Wiki can link to controversial documents, judge rules
Online freedom of speech tested
Drugs giant Eli Lilly has failed in its bid to restrict a wiki from linking to documents that could be damaging to its business. The ruling of a New York court said the court could not rule against the internet "in its various manifestations".
Though Eli Lilly did obtain an injunction against individuals forcing them to return documents belonging to it and to refrain from disseminating them further, it failed to stop other websites from linking to copies of the documents in a case which is being seen as a vital test of free speech online.
The documents relate to claims that Eli Lilly deliberately downplayed the side effects of its best selling drug Zyprexa, which is meant to treat schizophrenia and bipolar disorder.
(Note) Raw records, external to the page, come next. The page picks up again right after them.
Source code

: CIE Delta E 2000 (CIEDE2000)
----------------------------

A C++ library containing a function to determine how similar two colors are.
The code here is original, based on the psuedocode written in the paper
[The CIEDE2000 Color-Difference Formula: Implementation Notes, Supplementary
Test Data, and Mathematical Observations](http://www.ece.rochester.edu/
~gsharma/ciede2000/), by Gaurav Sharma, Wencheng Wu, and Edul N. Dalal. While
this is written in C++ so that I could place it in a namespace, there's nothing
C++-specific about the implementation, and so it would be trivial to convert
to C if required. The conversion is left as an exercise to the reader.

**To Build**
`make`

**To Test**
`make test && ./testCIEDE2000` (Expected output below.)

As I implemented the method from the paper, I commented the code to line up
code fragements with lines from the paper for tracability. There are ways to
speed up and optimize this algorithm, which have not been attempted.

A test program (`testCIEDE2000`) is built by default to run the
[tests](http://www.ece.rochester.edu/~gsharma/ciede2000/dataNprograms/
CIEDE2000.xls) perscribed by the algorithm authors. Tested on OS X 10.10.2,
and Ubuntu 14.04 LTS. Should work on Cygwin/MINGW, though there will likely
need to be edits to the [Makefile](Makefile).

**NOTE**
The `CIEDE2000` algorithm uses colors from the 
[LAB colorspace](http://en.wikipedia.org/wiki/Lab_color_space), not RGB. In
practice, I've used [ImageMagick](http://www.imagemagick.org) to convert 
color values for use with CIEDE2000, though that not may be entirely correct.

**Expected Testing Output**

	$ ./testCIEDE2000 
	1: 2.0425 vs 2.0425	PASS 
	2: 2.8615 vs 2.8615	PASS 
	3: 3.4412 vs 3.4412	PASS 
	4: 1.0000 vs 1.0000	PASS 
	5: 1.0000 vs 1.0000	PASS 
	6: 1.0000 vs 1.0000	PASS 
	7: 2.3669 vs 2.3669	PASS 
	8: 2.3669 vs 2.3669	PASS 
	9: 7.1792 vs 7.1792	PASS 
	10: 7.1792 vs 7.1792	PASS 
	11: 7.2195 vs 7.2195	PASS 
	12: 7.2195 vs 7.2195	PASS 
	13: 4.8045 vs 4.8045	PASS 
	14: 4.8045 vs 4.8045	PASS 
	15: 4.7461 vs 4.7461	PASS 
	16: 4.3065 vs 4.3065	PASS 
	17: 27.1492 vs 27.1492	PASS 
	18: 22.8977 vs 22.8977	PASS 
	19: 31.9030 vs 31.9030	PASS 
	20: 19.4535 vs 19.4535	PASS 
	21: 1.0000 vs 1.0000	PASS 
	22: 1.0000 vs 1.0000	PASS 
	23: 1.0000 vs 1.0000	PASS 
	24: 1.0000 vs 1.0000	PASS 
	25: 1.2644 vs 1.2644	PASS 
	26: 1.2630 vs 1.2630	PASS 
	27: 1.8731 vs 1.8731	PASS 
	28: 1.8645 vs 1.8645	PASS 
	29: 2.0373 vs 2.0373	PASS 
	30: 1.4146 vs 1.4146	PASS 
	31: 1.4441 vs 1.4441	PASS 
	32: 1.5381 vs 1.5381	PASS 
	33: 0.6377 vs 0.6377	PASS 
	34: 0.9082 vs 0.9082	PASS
The side effects are said to include weight gain, high blood sugar levels and diabetes.
The company faces a number of product liability law suits in relation to the drug, and has already paid out $1.2bn in pre-court settlements in other cases. One of the judges in one of the cases, Judge Jack Weinstein, had ordered not only individuals but websites to refrain from passing the documents on to other people.
Weinstein has now reversed that decision in relation to the websites, one of which was a wiki, which is a collaborative online information source. It had published a link to the documents, and the possibility of an order for the link's removal was seen as a threat to user-generated content and the wiki publishing model as a whole.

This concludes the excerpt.